[[ DATA SUPPLIED, beginning ]]

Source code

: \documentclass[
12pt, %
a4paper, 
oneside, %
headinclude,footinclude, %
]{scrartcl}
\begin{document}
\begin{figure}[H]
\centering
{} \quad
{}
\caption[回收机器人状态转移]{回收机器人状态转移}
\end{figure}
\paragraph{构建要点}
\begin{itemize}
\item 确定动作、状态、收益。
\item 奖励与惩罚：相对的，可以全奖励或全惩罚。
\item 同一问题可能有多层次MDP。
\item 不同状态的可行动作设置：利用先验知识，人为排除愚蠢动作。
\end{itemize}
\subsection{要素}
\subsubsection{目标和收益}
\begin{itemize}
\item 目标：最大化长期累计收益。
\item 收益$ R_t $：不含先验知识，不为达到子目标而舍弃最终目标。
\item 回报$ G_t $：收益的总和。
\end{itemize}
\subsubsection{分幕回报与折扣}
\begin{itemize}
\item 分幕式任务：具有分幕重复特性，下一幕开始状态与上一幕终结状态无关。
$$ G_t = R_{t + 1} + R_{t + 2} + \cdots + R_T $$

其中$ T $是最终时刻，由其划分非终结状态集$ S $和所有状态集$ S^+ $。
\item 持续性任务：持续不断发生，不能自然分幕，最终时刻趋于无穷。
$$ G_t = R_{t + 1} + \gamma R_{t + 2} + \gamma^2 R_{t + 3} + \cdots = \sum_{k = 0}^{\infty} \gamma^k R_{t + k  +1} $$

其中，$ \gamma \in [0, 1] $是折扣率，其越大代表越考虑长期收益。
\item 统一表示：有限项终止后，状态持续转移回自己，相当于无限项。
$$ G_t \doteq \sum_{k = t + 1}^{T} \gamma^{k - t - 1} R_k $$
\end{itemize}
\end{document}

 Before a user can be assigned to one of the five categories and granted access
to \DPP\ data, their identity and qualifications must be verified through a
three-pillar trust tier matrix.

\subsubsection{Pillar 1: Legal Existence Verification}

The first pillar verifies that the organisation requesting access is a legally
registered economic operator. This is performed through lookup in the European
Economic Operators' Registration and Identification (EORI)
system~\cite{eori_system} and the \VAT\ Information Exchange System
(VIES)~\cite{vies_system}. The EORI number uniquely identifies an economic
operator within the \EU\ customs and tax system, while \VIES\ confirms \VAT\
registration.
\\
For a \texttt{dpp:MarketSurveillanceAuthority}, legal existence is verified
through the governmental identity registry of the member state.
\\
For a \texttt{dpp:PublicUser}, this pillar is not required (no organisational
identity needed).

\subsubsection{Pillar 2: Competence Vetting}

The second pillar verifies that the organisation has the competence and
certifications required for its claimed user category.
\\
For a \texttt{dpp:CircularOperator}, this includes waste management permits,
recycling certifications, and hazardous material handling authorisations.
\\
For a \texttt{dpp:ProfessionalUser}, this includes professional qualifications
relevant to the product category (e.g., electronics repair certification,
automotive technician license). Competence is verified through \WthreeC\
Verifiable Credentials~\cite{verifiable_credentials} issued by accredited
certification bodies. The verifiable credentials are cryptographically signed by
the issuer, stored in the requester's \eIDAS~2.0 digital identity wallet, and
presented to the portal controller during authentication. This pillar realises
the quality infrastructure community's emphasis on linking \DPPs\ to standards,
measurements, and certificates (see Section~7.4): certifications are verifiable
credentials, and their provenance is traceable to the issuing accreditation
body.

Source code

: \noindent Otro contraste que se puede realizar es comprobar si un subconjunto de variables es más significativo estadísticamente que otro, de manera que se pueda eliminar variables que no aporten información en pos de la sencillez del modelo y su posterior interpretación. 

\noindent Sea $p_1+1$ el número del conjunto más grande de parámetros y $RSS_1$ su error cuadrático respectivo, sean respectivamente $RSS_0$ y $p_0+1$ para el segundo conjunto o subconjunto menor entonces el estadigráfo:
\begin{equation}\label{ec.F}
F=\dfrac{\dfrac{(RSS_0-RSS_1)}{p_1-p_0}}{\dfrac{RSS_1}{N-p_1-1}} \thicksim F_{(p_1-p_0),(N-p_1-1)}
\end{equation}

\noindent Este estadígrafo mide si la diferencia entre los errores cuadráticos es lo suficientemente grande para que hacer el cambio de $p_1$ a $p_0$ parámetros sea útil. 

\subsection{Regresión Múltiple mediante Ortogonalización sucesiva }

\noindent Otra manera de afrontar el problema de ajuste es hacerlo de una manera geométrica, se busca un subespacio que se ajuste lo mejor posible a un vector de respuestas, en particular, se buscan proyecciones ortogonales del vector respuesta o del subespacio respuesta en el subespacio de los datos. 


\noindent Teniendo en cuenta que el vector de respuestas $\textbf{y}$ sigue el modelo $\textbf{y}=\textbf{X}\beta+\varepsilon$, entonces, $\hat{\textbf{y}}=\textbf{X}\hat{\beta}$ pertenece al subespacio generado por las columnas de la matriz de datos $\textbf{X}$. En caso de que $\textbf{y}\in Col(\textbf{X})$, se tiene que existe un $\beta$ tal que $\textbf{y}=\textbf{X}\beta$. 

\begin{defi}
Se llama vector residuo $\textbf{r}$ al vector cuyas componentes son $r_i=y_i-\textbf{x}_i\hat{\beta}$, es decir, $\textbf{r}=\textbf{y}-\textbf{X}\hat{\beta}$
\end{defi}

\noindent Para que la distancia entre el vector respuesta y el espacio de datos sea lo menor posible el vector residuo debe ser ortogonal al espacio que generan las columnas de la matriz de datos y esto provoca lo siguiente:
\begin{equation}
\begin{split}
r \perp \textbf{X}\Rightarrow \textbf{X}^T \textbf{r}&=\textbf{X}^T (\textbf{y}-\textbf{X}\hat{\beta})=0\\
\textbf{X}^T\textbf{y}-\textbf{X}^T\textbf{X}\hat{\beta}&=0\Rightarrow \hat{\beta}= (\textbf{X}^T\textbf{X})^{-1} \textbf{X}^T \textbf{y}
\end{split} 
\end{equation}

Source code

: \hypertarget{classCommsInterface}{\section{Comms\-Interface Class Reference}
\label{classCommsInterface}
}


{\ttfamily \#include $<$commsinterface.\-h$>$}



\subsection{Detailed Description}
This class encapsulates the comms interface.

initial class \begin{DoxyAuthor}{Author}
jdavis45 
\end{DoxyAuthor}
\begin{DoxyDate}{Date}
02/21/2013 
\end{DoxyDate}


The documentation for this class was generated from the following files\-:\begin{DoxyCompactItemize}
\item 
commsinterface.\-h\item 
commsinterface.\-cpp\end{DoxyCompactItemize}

[[ DATA SUPPLIED, end ]]

* [BRIEF] Write out only the lines that run from the line containing "the issuer, stored" through the line containing "measurements, and certificates", both included, exactly as they appear above.

* [REPLY]
the issuer, stored in the requester's \eIDAS~2.0 digital identity wallet, and
presented to the portal controller during authentication. This pillar realises
the quality infrastructure community's emphasis on linking \DPPs\ to standards,
measurements, and certificates (see Section~7.4): certifications are verifiable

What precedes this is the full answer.